Detailed Video Notes
Applications may need to translate an object from one system domain to another. For instance, you may make a rest web service request, cross business unit native call or vendor request that returns a Location object which you need to map to the internal MyLocation class. In episode 2 we walked through transforming from one object to another with guava, in this episode we will examine how to transform an object into another type with java 8.
Before we get started, there is two concepts to cover. First is a java.util.function.Function which accepts one argument and produces a result. The second is stream intermediate operation map which converts each element in a stream into another object via the supplied function. The method construct below where T is the type of input to the function and R is the result of the function. So T is what goes in and R is what comes out.
Throughout this tutorial we will reference two locations objects, GoogleGeoLocation which represents an external data object and MyLocation which is the class for our internal system.
The first step in converting an object to another is defining a function. Mentioned earlier, a function will accept a type of GoogleLocation and will return an instance of MyLocation. Inside this method we will create a new object of MyLocation and set the values passed from GoogleGeoLocation. Our mapping between objects is pretty straight forward but you could apply various mapping or business rules. Calling function.apply will apply the function to the given argument.
Next you might be dealing with a collection of objects to convert. Let's seed our data with random google locations and call java.util.stream.Stream() on the list.
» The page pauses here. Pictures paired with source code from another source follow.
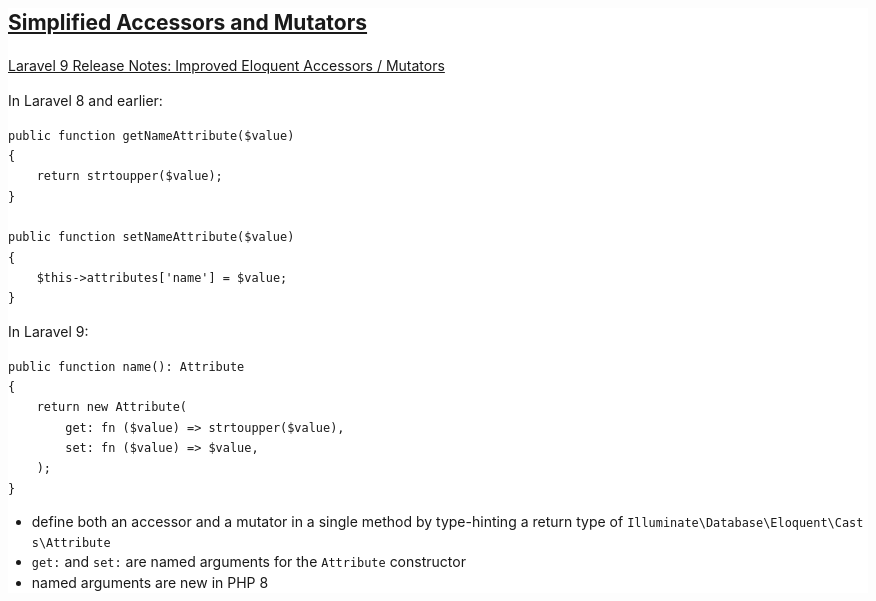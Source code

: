 
## [Simplified Accessors and Mutators](https://laracasts.com/series/whats-new-in-laravel-9/episodes/11)  

[Laravel 9 Release Notes: Improved Eloquent Accessors / Mutators](https://laravel.com/docs/9.x/releases#eloquent-accessors-and-mutators)  

In Laravel 8 and earlier:  
```
public function getNameAttribute($value)
{
    return strtoupper($value);
}
 
public function setNameAttribute($value)
{
    $this->attributes['name'] = $value;
}
```

In Laravel 9:  
```
public function name(): Attribute
{
    return new Attribute(
        get: fn ($value) => strtoupper($value),
        set: fn ($value) => $value,
    );
}
```
- define both an accessor and a mutator in a single method by type-hinting a return type of `Illuminate\Database\Eloquent\Casts\Attribute`  
- `get:` and `set:` are named arguments for the `Attribute` constructor
- named arguments are new in PHP 8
A java 8 stream represents a sequence of elements in which one or more operations can be performed such as reduction and aggregate operations. As we pointed out above we will call the map and pass in the function to transform the list. Finally calling collect we will instruct the stream to return a List of myLocations.
You might be asking, why not use the standard foreach construct. Using a function promotes cleaner concise code, reusable method, promotes thinking in a functional manner and much easier to unit test. Just think, if we didn't use a function we would have copied the same logic to convert a single object and the ArrayList. To show the contrast we wrote out a familiar way of pilling all the logic in a single for loop.
Hope you enjoyed today's level up, have a great day!